Tutorial: Linking Life Trajectories to an Outcome with FES

This workflow turns life-course sequences into a smaller set of interpretable features associated with an outcome, following Unterlerchner, Studer, and Gomensoro (2023). The worked example covers five steps:

Prepare SequenceData, an outcome, and control covariates.
Load a named settings bundle, called a preset in the API (paper-style defaults in one argument).
Optionally extract features before selection.
Run the full pipeline (extract → residualize → Boruta).
Summarize and cluster selected features for interpretation.

The example uses the built-in Pairfam activity trajectories (month-level) dataset: 264 monthly observations per person (ages 18 to 40). The original Unterlerchner et al. (2023) paper uses Swiss TREE educational data (access required). Swap in TREE or your own seqdata, outcome, and controls when you have them.

Demo vs full replication

The code calls each function in order on monthly pairfam activity sequences. That matches the monthly time grid assumed by preset="unterlerchner2023" (timing_bin_width=12.0 = twelve months per bin). It is still not a replication of Unterlerchner (2023): the paper uses TREE educational pathways and income, not pairfam employment states and years of education.

What Is a “Named Settings Bundle”?

A named settings bundle, or preset, is a shortcut for loading a fixed configuration from a published workflow. Instead of passing dozens of arguments one by one, you can pass a single name:

python

preset="unterlerchner2023"

Think of it as: “use the main analysis choices from Unterlerchner et al. (2023).” Under the hood this sets timing bins, spell start/end features, sequencing mining limits, Boruta defaults, and control residualization. You can inspect or copy the bundle with get_feature_extraction_and_selection_config_preset("unterlerchner2023").

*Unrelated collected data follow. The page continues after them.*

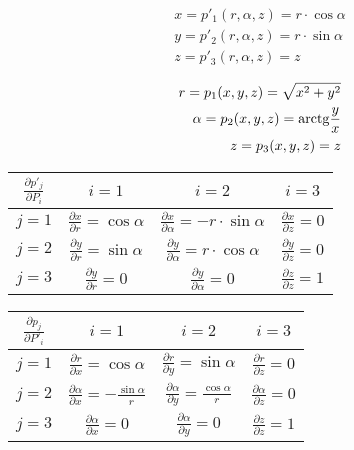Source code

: \begin{equation}
\begin{split}
x = p'_1(r, \alpha, z) = r \cdot \cos \alpha \\
y = p'_2(r, \alpha, z) = r \cdot \sin \alpha \\
z = p'_3(r, \alpha, z) = z
\end{split}
\end{equation}

\begin{equation}
\begin{split}
r = p_1(x, y, z) = \sqrt{x^2 + y^2} \\
\alpha = p_2(x, y, z) = \mathrm{arctg} \frac{y}{x} \\
z = p_3(x, y, z) = z
\end{split}
\end{equation}

\begin{tabular}{| c || c | c | c |}
\hline
\(\frac{\partial p'_j}{\partial P_i}\) & \(i=1\) & \(i=2\) & \(i=3\) \\
\hline
\hline
\(j=1\) & \(\frac{\partial x}{\partial r} = \cos \alpha\) & \(\frac{\partial x}{\partial \alpha} = -r \cdot \sin \alpha\) & \(\frac{\partial x}{\partial z} = 0\) \\
\hline
\(j=2\) & \(\frac{\partial y}{\partial r} = \sin \alpha\) & \(\frac{\partial y}{\partial \alpha} = r \cdot \cos \alpha\) & \(\frac{\partial y}{\partial z} = 0\) \\
\hline
\(j=3\) & \(\frac{\partial y}{\partial r} = 0\) & \(\frac{\partial y}{\partial \alpha} = 0\) & \(\frac{\partial z}{\partial z} = 1\) \\
\hline
\end{tabular}

\begin{tabular}{| c || c | c | c |}
\hline
\(\frac{\partial p_j}{\partial P'_i}\) & \(i=1\) & \(i=2\) & \(i=3\)\\
\hline
\hline
\(j=1\) & \(\frac{\partial r}{\partial x} = \cos \alpha\) & \(\frac{\partial r}{\partial y} = \sin \alpha\) & \(\frac{\partial r}{\partial z} = 0\)\\
\hline
\(j=2\) & \(\frac{\partial \alpha}{\partial x} = -\frac{\sin \alpha}{r}\) & \(\frac{\partial \alpha}{\partial y} = \frac{\cos \alpha}{r}\) & \(\frac{\partial \alpha}{\partial z} = 0\)\\
\hline
\(j=3\) & \(\frac{\partial \alpha}{\partial x} = 0\) & \(\frac{\partial \alpha}{\partial y} = 0\) & \(\frac{\partial z}{\partial z} = 1\)\\
\hline
\end{tabular}

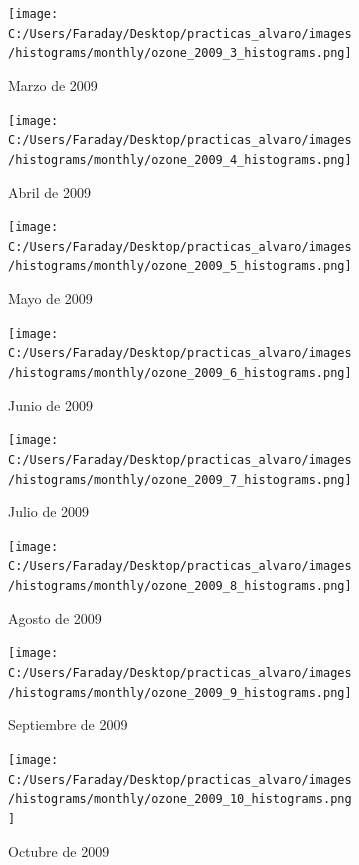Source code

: \documentclass[12pt]{article}
\begin{document}
\begin{figure}[H]
\centering
\begin{subfigure}[h]{0.45\textwidth}
\texttt{[image: C:/Users/Faraday/Desktop/practicas\_alvaro/images/histograms/monthly/ozone\_2009\_3\_histograms.png]}
\caption{Marzo de 2009}
\label{fig:hist-mon-2-3-2009}
\end{subfigure}
%
\begin{subfigure}[H]{0.45\textwidth}
\texttt{[image: C:/Users/Faraday/Desktop/practicas\_alvaro/images/histograms/monthly/ozone\_2009\_4\_histograms.png]}
\caption{Abril de 2009}
\label{fig:hist-mon-2-4-2009}
\end{subfigure}
\caption{}
\end{figure}

\begin{figure}[H]
\centering
\begin{subfigure}[h]{0.45\textwidth}
\texttt{[image: C:/Users/Faraday/Desktop/practicas\_alvaro/images/histograms/monthly/ozone\_2009\_5\_histograms.png]}
\caption{Mayo de 2009}
\label{fig:hist-mon-2-5-2009}
\end{subfigure}
%
\begin{subfigure}[H]{0.45\textwidth}
\texttt{[image: C:/Users/Faraday/Desktop/practicas\_alvaro/images/histograms/monthly/ozone\_2009\_6\_histograms.png]}
\caption{Junio de 2009}
\label{fig:hist-mon-2-6-2009}
\end{subfigure}
\caption{}
\end{figure}

\newpage

\begin{figure}[H]
\centering
\begin{subfigure}[h]{0.45\textwidth}
\texttt{[image: C:/Users/Faraday/Desktop/practicas\_alvaro/images/histograms/monthly/ozone\_2009\_7\_histograms.png]}
\caption{Julio de 2009}
\label{fig:hist-mon-2-7-2009}
\end{subfigure}
%
\begin{subfigure}[H]{0.45\textwidth}
\texttt{[image: C:/Users/Faraday/Desktop/practicas\_alvaro/images/histograms/monthly/ozone\_2009\_8\_histograms.png]}
\caption{Agosto de 2009}
\label{fig:hist-mon-2-8-2009}
\end{subfigure}
\caption{}
\end{figure}

\begin{figure}[H]
\centering
\begin{subfigure}[h]{0.45\textwidth}
\texttt{[image: C:/Users/Faraday/Desktop/practicas\_alvaro/images/histograms/monthly/ozone\_2009\_9\_histograms.png]}
\caption{Septiembre de 2009}
\label{fig:hist-mon-2-9-2009}
\end{subfigure}
%
\begin{subfigure}[H]{0.45\textwidth}
\texttt{[image: C:/Users/Faraday/Desktop/practicas\_alvaro/images/histograms/monthly/ozone\_2009\_10\_histograms.png]}
\caption{Octubre de 2009}
\label{fig:hist-mon-2-10-2009}
\end{subfigure}
\caption{}
\end{figure}
\end{document}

What `unterlerchner2023` Sets

Setting	Value
`time_unit_hint`	`"month"` (metadata for results; does not change bins by itself)
`timing_bin_width`	`12.0` (twelve time-label units per bin)
`timing_include_start` / `timing_include_end`	`True` / `True`
`end_time_mode`	`"exit_time"`
`sequencing_max_k`	`3`
`sequencing_min_support`	`0.05`
`residualize_target_with_controls`	`True`
`fit_final_model`	`False` (no automatic final regression)
Boruta	`n_iter=50`, `perc=100`, `alpha=0.01`, `two_step=False`

See run_feature_extraction_and_selection_pipeline() for the full config field list.

Step 1: Imports

python

import numpy as np
import pandas as pd

from sequenzo import (
    SequenceData,
    load_dataset,
    list_datasets,
    extract_sequence_features,
    run_feature_extraction_and_selection_pipeline,
    get_feature_extraction_and_selection_config_preset,
    interpret_selected_features,
    cluster_correlated_features,
)

Step 2: Load and Inspect Data

Load the month-level pairfam dataset. Time columns are month indices 1 through 264; states are numeric codes 1 to 8 (see Pairfam activity dataset).

python

print(list_datasets())

df = load_dataset("pairfam_activity_by_month")
time_cols = sorted([c for c in df.columns if str(c).isdigit()], key=int)
states = list(range(1, 9))

For a quicker first run, use a subset. For publication-style analysis, use the full sample.

python

df_small = df.head(300).copy()
print(df_small[time_cols[:5]].head())

Your own data: one row per person, one column per time point, plus a defined state alphabet. Here the monthly grid (1 … 264) aligns with timing_bin_width=12.0 as twelve months per bin under preset="unterlerchner2023".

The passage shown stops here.